**Task item**. Each record needs to be transcribed exactly.

Data entries:

Start of Block

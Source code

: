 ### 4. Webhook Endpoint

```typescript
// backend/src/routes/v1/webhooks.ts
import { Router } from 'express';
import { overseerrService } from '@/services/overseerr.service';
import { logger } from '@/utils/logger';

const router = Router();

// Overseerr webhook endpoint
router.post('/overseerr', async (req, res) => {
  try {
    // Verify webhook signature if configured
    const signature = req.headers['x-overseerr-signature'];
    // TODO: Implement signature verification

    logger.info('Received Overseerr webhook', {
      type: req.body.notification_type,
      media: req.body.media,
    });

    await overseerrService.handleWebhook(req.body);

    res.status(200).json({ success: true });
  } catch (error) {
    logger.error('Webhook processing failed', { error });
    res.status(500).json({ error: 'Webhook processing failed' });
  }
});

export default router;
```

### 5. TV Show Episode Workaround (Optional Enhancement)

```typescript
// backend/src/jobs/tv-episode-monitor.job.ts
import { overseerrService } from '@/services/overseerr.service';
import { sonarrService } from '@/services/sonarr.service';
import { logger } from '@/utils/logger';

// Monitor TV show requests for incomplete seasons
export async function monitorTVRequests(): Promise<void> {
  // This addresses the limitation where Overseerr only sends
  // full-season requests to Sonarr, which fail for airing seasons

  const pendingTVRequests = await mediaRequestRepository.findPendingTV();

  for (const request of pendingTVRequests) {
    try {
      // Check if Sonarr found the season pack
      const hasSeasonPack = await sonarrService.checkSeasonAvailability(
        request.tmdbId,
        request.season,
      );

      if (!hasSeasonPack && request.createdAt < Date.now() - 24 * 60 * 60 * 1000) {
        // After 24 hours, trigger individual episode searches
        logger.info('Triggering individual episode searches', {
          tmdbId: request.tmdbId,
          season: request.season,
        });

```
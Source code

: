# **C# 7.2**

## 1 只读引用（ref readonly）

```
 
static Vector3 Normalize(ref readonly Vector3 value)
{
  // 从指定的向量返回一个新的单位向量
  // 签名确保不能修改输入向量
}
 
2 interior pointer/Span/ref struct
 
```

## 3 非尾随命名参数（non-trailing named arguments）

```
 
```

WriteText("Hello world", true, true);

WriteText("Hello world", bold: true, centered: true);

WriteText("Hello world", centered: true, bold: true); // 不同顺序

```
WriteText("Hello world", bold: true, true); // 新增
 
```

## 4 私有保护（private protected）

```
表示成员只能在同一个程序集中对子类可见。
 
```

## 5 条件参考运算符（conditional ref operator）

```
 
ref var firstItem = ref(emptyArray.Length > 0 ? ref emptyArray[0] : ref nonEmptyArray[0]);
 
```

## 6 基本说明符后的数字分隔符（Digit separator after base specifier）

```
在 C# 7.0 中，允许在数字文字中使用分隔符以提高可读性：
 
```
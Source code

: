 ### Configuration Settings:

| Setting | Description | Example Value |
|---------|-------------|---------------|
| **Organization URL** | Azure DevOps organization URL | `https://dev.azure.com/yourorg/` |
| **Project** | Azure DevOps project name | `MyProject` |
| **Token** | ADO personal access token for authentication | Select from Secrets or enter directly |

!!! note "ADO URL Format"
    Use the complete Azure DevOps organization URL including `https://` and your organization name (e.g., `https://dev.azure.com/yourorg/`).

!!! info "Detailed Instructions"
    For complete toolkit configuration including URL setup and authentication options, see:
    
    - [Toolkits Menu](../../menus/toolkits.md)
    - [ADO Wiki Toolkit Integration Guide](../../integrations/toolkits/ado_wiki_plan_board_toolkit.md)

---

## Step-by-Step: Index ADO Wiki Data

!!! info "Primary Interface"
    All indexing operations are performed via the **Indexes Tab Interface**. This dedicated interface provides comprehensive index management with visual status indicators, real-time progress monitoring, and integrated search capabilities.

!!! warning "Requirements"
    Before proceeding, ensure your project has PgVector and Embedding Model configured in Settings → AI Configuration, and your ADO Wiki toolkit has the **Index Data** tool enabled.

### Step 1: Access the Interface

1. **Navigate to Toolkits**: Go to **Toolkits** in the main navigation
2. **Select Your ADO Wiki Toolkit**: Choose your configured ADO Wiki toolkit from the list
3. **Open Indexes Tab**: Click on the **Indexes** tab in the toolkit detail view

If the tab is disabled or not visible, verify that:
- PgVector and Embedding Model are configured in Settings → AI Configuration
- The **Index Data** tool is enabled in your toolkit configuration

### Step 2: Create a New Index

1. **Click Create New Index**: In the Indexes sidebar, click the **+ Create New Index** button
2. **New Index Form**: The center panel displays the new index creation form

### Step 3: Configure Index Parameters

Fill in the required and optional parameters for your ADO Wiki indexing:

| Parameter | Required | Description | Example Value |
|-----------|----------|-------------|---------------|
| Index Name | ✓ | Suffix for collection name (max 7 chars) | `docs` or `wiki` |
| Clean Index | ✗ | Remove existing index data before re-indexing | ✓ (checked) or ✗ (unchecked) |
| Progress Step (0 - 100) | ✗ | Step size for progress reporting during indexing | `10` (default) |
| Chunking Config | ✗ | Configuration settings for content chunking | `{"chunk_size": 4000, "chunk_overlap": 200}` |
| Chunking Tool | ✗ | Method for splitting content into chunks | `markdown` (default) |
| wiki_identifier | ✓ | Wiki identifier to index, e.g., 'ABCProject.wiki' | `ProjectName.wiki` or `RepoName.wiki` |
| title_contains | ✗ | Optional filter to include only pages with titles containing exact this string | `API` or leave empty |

End of Block

**Response to this task**.
Source code

: ### 4. Webhook Endpoint

```typescript
// backend/src/routes/v1/webhooks.ts
import { Router } from 'express';
import { overseerrService } from '@/services/overseerr.service';
import { logger } from '@/utils/logger';

const router = Router();

// Overseerr webhook endpoint
router.post('/overseerr', async (req, res) => {
  try {
    // Verify webhook signature if configured
    const signature = req.headers['x-overseerr-signature'];
    // TODO: Implement signature verification

    logger.info('Received Overseerr webhook', {
      type: req.body.notification_type,
      media: req.body.media,
    });

    await overseerrService.handleWebhook(req.body);

    res.status(200).json({ success: true });
  } catch (error) {
    logger.error('Webhook processing failed', { error });
    res.status(500).json({ error: 'Webhook processing failed' });
  }
});

export default router;
```

### 5. TV Show Episode Workaround (Optional Enhancement)

```typescript
// backend/src/jobs/tv-episode-monitor.job.ts
import { overseerrService } from '@/services/overseerr.service';
import { sonarrService } from '@/services/sonarr.service';
import { logger } from '@/utils/logger';

// Monitor TV show requests for incomplete seasons
export async function monitorTVRequests(): Promise<void> {
  // This addresses the limitation where Overseerr only sends
  // full-season requests to Sonarr, which fail for airing seasons

  const pendingTVRequests = await mediaRequestRepository.findPendingTV();

  for (const request of pendingTVRequests) {
    try {
      // Check if Sonarr found the season pack
      const hasSeasonPack = await sonarrService.checkSeasonAvailability(
        request.tmdbId,
        request.season,
      );

      if (!hasSeasonPack && request.createdAt < Date.now() - 24 * 60 * 60 * 1000) {
        // After 24 hours, trigger individual episode searches
        logger.info('Triggering individual episode searches', {
          tmdbId: request.tmdbId,
          season: request.season,
        });

```
Source code

:# **C# 7.2**

## 1 只读引用（ref readonly）

```
 
static Vector3 Normalize(ref readonly Vector3 value)
{
  // 从指定的向量返回一个新的单位向量
  // 签名确保不能修改输入向量
}
 
2 interior pointer/Span/ref struct
 
```

## 3 非尾随命名参数（non-trailing named arguments）

```
 
```

WriteText("Hello world", true, true);

WriteText("Hello world", bold: true, centered: true);

WriteText("Hello world", centered: true, bold: true); // 不同顺序

```
WriteText("Hello world", bold: true, true); // 新增
 
```

## 4 私有保护（private protected）

```
表示成员只能在同一个程序集中对子类可见。
 
```

## 5 条件参考运算符（conditional ref operator）

```
 
ref var firstItem = ref(emptyArray.Length > 0 ? ref emptyArray[0] : ref nonEmptyArray[0]);
 
```

## 6 基本说明符后的数字分隔符（Digit separator after base specifier）

```
在 C# 7.0 中，允许在数字文字中使用分隔符以提高可读性：
 
```
Source code

: ### Configuration Settings:

| Setting | Description | Example Value |
|---------|-------------|---------------|
| **Organization URL** | Azure DevOps organization URL | `https://dev.azure.com/yourorg/` |
| **Project** | Azure DevOps project name | `MyProject` |
| **Token** | ADO personal access token for authentication | Select from Secrets or enter directly |

!!! note "ADO URL Format"
    Use the complete Azure DevOps organization URL including `https://` and your organization name (e.g., `https://dev.azure.com/yourorg/`).

!!! info "Detailed Instructions"
    For complete toolkit configuration including URL setup and authentication options, see:
    
    - [Toolkits Menu](../../menus/toolkits.md)
    - [ADO Wiki Toolkit Integration Guide](../../integrations/toolkits/ado_wiki_plan_board_toolkit.md)

---

## Step-by-Step: Index ADO Wiki Data

!!! info "Primary Interface"
    All indexing operations are performed via the **Indexes Tab Interface**. This dedicated interface provides comprehensive index management with visual status indicators, real-time progress monitoring, and integrated search capabilities.

!!! warning "Requirements"
    Before proceeding, ensure your project has PgVector and Embedding Model configured in Settings → AI Configuration, and your ADO Wiki toolkit has the **Index Data** tool enabled.

### Step 1: Access the Interface

1. **Navigate to Toolkits**: Go to **Toolkits** in the main navigation
2. **Select Your ADO Wiki Toolkit**: Choose your configured ADO Wiki toolkit from the list
3. **Open Indexes Tab**: Click on the **Indexes** tab in the toolkit detail view

If the tab is disabled or not visible, verify that:
- PgVector and Embedding Model are configured in Settings → AI Configuration
- The **Index Data** tool is enabled in your toolkit configuration

### Step 2: Create a New Index

1. **Click Create New Index**: In the Indexes sidebar, click the **+ Create New Index** button
2. **New Index Form**: The center panel displays the new index creation form

### Step 3: Configure Index Parameters

Fill in the required and optional parameters for your ADO Wiki indexing:

| Parameter | Required | Description | Example Value |
|-----------|----------|-------------|---------------|
| Index Name | ✓ | Suffix for collection name (max 7 chars) | `docs` or `wiki` |
| Clean Index | ✗ | Remove existing index data before re-indexing | ✓ (checked) or ✗ (unchecked) |
| Progress Step (0 - 100) | ✗ | Step size for progress reporting during indexing | `10` (default) |
| Chunking Config | ✗ | Configuration settings for content chunking | `{"chunk_size": 4000, "chunk_overlap": 200}` |
| Chunking Tool | ✗ | Method for splitting content into chunks | `markdown` (default) |
| wiki_identifier | ✓ | Wiki identifier to index, e.g., 'ABCProject.wiki' | `ProjectName.wiki` or `RepoName.wiki` |
| title_contains | ✗ | Optional filter to include only pages with titles containing exact this string | `API` or leave empty |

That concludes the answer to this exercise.